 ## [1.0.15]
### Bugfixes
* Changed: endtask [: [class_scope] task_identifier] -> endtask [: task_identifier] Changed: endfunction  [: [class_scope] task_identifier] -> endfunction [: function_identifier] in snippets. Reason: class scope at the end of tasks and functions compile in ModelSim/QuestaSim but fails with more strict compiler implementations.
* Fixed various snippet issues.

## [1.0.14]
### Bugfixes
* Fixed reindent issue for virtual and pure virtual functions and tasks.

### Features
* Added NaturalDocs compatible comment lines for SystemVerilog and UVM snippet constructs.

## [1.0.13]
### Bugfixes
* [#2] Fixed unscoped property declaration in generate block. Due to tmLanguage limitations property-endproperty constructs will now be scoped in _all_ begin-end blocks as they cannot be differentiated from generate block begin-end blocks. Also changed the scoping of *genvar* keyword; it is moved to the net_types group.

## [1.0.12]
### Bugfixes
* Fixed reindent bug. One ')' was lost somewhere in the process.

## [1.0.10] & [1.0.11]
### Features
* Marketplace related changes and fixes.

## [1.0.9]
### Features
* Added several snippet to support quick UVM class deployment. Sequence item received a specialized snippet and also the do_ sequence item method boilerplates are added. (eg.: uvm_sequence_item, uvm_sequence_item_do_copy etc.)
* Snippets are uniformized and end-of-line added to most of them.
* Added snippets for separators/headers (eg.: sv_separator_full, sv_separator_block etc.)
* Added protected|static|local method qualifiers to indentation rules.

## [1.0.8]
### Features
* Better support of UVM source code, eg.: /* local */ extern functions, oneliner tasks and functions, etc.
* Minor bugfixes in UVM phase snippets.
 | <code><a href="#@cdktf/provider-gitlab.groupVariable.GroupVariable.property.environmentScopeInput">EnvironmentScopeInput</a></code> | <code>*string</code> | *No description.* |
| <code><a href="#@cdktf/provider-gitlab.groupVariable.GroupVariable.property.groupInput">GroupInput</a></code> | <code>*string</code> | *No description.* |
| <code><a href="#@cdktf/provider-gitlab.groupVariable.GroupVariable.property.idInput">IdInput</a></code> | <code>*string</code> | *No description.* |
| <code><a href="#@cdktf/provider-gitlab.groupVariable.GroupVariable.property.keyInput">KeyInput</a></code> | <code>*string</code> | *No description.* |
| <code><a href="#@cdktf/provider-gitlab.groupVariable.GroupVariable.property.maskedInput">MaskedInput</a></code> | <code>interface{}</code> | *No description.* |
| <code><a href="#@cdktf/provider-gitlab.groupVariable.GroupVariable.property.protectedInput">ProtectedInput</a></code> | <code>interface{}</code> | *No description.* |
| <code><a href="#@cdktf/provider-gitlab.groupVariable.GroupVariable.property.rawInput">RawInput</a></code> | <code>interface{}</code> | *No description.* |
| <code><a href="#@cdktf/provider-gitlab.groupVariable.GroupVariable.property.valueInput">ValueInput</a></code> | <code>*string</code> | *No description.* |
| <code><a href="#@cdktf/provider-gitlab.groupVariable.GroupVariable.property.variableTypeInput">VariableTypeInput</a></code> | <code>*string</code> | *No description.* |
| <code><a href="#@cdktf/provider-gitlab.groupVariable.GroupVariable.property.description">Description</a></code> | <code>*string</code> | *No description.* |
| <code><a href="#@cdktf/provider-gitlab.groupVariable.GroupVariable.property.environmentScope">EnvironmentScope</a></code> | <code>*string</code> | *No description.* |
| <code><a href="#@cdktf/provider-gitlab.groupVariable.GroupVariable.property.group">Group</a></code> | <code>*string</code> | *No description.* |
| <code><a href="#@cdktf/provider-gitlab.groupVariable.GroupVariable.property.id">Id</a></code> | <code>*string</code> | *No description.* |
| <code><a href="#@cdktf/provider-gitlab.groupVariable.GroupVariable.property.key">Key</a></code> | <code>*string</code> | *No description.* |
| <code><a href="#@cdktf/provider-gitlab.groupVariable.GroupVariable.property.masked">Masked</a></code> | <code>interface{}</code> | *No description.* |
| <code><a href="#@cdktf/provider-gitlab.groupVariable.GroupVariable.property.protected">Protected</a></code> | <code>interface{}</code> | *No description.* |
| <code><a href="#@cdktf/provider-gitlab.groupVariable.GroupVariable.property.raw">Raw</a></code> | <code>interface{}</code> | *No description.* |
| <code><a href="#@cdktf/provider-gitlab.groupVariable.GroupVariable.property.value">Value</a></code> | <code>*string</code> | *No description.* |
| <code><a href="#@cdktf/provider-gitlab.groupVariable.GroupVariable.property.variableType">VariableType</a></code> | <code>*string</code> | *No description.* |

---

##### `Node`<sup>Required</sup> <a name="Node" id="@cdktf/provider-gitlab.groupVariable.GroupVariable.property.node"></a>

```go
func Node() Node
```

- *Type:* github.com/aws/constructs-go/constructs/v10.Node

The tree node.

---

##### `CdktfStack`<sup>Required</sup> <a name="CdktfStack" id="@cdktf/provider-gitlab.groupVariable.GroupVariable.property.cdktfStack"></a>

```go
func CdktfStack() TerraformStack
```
########################################
Go through the entries and restate each one exactly.

 ## [1.0.15]
### Bugfixes
* Changed: endtask [: [class_scope] task_identifier] -> endtask [: task_identifier] Changed: endfunction  [: [class_scope] task_identifier] -> endfunction [: function_identifier] in snippets. Reason: class scope at the end of tasks and functions compile in ModelSim/QuestaSim but fails with more strict compiler implementations.
* Fixed various snippet issues.

## [1.0.14]
### Bugfixes
* Fixed reindent issue for virtual and pure virtual functions and tasks.

### Features
* Added NaturalDocs compatible comment lines for SystemVerilog and UVM snippet constructs.

## [1.0.13]
### Bugfixes
* [#2] Fixed unscoped property declaration in generate block. Due to tmLanguage limitations property-endproperty constructs will now be scoped in _all_ begin-end blocks as they cannot be differentiated from generate block begin-end blocks. Also changed the scoping of *genvar* keyword; it is moved to the net_types group.

## [1.0.12]
### Bugfixes
* Fixed reindent bug. One ')' was lost somewhere in the process.

## [1.0.10] & [1.0.11]
### Features
* Marketplace related changes and fixes.

## [1.0.9]
### Features
* Added several snippet to support quick UVM class deployment. Sequence item received a specialized snippet and also the do_ sequence item method boilerplates are added. (eg.: uvm_sequence_item, uvm_sequence_item_do_copy etc.)
* Snippets are uniformized and end-of-line added to most of them.
* Added snippets for separators/headers (eg.: sv_separator_full, sv_separator_block etc.)
* Added protected|static|local method qualifiers to indentation rules.

## [1.0.8]
### Features
* Better support of UVM source code, eg.: /* local */ extern functions, oneliner tasks and functions, etc.
* Minor bugfixes in UVM phase snippets.
 | <code><a href="#@cdktf/provider-gitlab.groupVariable.GroupVariable.property.environmentScopeInput">EnvironmentScopeInput</a></code> | <code>*string</code> | *No description.* |
| <code><a href="#@cdktf/provider-gitlab.groupVariable.GroupVariable.property.groupInput">GroupInput</a></code> | <code>*string</code> | *No description.* |
| <code><a href="#@cdktf/provider-gitlab.groupVariable.GroupVariable.property.idInput">IdInput</a></code> | <code>*string</code> | *No description.* |
| <code><a href="#@cdktf/provider-gitlab.groupVariable.GroupVariable.property.keyInput">KeyInput</a></code> | <code>*string</code> | *No description.* |
| <code><a href="#@cdktf/provider-gitlab.groupVariable.GroupVariable.property.maskedInput">MaskedInput</a></code> | <code>interface{}</code> | *No description.* |
| <code><a href="#@cdktf/provider-gitlab.groupVariable.GroupVariable.property.protectedInput">ProtectedInput</a></code> | <code>interface{}</code> | *No description.* |
| <code><a href="#@cdktf/provider-gitlab.groupVariable.GroupVariable.property.rawInput">RawInput</a></code> | <code>interface{}</code> | *No description.* |
| <code><a href="#@cdktf/provider-gitlab.groupVariable.GroupVariable.property.valueInput">ValueInput</a></code> | <code>*string</code> | *No description.* |
| <code><a href="#@cdktf/provider-gitlab.groupVariable.GroupVariable.property.variableTypeInput">VariableTypeInput</a></code> | <code>*string</code> | *No description.* |
| <code><a href="#@cdktf/provider-gitlab.groupVariable.GroupVariable.property.description">Description</a></code> | <code>*string</code> | *No description.* |
| <code><a href="#@cdktf/provider-gitlab.groupVariable.GroupVariable.property.environmentScope">EnvironmentScope</a></code> | <code>*string</code> | *No description.* |
| <code><a href="#@cdktf/provider-gitlab.groupVariable.GroupVariable.property.group">Group</a></code> | <code>*string</code> | *No description.* |
| <code><a href="#@cdktf/provider-gitlab.groupVariable.GroupVariable.property.id">Id</a></code> | <code>*string</code> | *No description.* |
| <code><a href="#@cdktf/provider-gitlab.groupVariable.GroupVariable.property.key">Key</a></code> | <code>*string</code> | *No description.* |
| <code><a href="#@cdktf/provider-gitlab.groupVariable.GroupVariable.property.masked">Masked</a></code> | <code>interface{}</code> | *No description.* |
| <code><a href="#@cdktf/provider-gitlab.groupVariable.GroupVariable.property.protected">Protected</a></code> | <code>interface{}</code> | *No description.* |
| <code><a href="#@cdktf/provider-gitlab.groupVariable.GroupVariable.property.raw">Raw</a></code> | <code>interface{}</code> | *No description.* |
| <code><a href="#@cdktf/provider-gitlab.groupVariable.GroupVariable.property.value">Value</a></code> | <code>*string</code> | *No description.* |
| <code><a href="#@cdktf/provider-gitlab.groupVariable.GroupVariable.property.variableType">VariableType</a></code> | <code>*string</code> | *No description.* |

---

##### `Node`<sup>Required</sup> <a name="Node" id="@cdktf/provider-gitlab.groupVariable.GroupVariable.property.node"></a>

```go
func Node() Node
```

- *Type:* github.com/aws/constructs-go/constructs/v10.Node

The tree node.

---

##### `CdktfStack`<sup>Required</sup> <a name="CdktfStack" id="@cdktf/provider-gitlab.groupVariable.GroupVariable.property.cdktfStack"></a>

```go
func CdktfStack() TerraformStack
```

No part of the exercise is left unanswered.